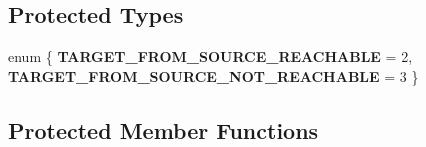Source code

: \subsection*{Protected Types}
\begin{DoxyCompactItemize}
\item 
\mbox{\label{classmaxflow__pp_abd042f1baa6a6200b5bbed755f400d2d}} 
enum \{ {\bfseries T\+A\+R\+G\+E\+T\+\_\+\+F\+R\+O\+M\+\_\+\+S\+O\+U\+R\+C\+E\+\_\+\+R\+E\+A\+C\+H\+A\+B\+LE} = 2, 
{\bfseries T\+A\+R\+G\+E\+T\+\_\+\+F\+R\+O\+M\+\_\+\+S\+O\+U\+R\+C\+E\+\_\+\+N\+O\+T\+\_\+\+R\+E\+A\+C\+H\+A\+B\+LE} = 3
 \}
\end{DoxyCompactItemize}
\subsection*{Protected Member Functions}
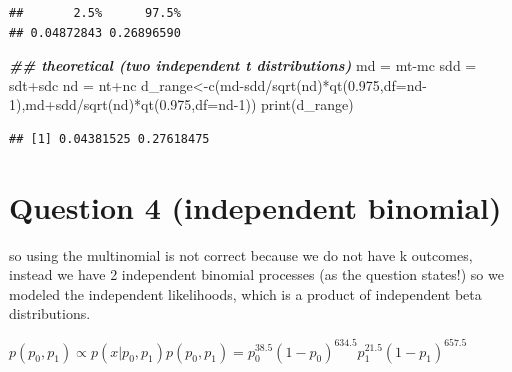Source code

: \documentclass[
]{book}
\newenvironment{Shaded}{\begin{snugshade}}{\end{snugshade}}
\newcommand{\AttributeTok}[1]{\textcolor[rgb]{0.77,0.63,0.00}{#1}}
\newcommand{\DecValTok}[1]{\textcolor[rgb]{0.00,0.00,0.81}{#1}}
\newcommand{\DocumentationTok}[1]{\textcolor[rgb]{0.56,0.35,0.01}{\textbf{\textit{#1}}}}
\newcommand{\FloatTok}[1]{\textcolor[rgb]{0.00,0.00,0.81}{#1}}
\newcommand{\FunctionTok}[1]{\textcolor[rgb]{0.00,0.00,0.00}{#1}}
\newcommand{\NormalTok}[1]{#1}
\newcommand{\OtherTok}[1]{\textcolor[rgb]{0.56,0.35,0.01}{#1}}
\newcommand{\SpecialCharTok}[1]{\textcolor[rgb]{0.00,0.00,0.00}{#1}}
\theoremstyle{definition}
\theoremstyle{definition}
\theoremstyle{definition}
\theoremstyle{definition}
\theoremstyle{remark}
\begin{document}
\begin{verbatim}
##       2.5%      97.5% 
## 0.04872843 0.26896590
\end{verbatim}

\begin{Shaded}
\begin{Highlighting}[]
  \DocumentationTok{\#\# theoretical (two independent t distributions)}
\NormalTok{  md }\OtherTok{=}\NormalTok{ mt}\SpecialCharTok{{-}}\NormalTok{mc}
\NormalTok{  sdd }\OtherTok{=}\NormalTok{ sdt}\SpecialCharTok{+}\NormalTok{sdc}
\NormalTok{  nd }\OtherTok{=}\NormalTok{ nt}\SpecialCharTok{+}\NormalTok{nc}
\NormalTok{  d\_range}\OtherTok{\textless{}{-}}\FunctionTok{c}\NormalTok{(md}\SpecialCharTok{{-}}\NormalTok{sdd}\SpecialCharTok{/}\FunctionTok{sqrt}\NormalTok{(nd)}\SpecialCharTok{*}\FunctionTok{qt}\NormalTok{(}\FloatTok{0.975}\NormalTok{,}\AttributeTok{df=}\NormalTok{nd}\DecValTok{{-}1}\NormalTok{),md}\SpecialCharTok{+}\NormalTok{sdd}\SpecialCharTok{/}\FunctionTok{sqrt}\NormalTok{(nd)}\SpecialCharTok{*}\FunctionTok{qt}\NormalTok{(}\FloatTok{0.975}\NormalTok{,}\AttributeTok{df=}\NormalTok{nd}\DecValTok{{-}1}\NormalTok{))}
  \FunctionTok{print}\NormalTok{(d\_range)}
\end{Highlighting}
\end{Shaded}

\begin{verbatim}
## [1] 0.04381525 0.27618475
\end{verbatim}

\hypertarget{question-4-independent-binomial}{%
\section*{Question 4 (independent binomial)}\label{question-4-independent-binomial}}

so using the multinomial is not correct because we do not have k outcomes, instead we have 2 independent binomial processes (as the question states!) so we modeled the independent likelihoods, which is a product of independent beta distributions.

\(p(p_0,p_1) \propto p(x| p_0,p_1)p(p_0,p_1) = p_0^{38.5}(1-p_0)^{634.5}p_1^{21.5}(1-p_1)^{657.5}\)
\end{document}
----
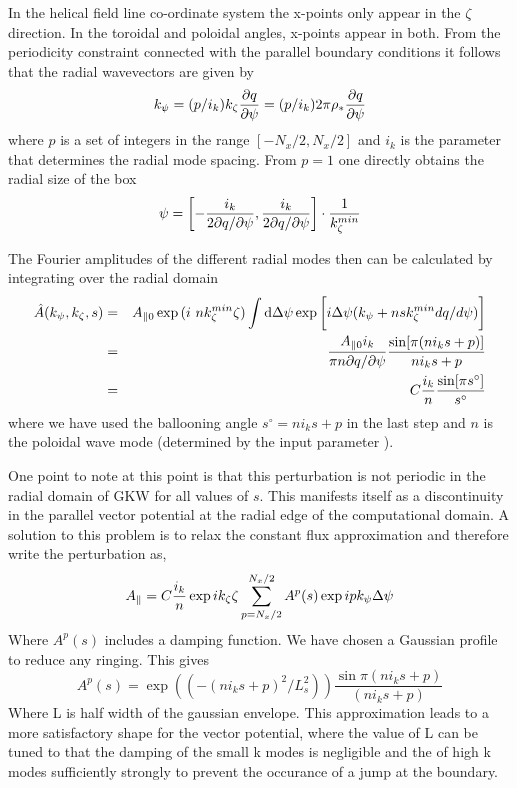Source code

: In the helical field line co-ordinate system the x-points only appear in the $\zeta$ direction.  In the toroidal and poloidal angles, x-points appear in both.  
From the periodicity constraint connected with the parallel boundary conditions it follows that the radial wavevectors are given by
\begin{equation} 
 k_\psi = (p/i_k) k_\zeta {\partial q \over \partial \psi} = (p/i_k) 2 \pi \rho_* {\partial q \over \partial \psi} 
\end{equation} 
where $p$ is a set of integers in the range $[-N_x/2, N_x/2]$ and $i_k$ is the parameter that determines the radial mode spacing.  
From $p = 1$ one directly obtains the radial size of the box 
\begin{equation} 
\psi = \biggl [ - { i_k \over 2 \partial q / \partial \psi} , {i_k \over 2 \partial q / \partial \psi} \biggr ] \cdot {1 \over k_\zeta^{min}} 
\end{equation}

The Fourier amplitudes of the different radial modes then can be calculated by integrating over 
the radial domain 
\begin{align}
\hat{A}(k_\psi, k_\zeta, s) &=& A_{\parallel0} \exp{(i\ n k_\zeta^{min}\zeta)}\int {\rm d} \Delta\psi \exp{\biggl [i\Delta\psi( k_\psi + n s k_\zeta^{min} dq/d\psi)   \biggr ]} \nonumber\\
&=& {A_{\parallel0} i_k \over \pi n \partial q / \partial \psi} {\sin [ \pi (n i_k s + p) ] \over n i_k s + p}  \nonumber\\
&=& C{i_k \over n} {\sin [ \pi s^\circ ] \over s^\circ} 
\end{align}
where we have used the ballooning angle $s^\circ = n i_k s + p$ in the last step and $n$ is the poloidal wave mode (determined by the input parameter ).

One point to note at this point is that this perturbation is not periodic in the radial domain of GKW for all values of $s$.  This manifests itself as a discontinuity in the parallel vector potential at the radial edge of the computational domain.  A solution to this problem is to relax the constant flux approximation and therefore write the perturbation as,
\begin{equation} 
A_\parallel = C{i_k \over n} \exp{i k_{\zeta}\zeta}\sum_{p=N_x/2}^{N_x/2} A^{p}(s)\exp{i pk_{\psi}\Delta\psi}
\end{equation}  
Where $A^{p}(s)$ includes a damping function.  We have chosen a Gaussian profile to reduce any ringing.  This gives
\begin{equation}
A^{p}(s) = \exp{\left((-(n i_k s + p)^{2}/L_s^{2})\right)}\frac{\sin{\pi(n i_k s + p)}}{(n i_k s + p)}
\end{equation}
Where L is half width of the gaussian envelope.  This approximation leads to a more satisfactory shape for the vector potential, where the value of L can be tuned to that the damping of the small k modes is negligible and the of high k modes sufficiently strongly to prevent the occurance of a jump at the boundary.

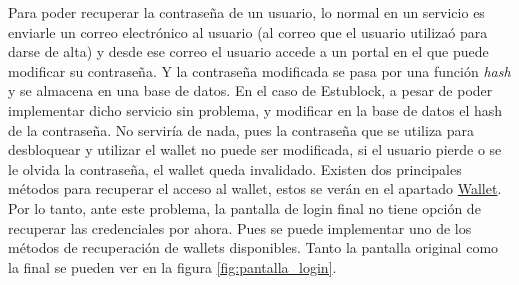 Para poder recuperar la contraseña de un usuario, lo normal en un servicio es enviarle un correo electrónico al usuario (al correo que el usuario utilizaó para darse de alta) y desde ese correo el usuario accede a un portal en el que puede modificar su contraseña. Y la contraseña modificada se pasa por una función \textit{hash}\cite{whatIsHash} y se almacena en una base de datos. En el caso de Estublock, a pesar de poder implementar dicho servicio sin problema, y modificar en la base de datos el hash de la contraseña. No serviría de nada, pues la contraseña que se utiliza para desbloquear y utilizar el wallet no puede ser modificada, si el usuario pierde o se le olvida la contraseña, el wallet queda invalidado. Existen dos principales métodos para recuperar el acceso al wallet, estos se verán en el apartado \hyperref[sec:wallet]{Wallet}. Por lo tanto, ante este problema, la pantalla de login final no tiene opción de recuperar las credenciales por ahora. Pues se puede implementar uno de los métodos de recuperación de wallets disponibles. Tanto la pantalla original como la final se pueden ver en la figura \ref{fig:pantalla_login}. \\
----
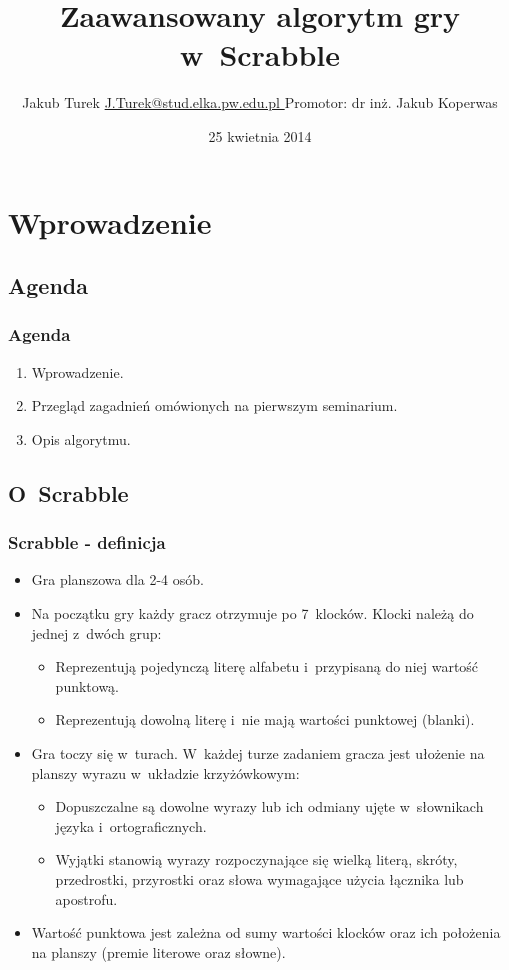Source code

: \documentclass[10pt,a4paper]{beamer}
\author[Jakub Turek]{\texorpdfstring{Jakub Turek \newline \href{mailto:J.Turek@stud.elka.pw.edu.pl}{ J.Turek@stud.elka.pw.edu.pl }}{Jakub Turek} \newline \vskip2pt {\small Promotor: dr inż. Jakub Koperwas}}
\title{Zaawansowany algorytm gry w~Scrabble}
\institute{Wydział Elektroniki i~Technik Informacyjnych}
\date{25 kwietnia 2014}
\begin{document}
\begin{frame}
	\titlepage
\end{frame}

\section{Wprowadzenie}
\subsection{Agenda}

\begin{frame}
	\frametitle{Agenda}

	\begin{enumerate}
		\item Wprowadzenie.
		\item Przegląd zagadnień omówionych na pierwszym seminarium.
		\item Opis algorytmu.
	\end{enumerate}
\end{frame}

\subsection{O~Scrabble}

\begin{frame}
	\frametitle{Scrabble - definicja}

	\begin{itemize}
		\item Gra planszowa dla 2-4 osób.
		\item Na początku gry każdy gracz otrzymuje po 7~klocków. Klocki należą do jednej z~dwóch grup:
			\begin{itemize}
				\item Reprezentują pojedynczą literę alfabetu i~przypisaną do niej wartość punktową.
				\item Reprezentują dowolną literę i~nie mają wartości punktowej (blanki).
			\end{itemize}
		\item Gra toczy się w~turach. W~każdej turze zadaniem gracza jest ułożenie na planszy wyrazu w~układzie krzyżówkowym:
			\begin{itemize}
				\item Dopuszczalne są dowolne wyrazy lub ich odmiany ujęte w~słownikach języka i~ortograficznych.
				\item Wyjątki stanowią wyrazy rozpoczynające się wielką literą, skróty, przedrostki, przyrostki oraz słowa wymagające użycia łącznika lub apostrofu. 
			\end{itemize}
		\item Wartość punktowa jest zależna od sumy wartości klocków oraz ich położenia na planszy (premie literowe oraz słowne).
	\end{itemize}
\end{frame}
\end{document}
----
What the exercise asks -
For the word "Reprezentują", count the lines of the records above that hold it and state only that count.

Solution to the exercise -
2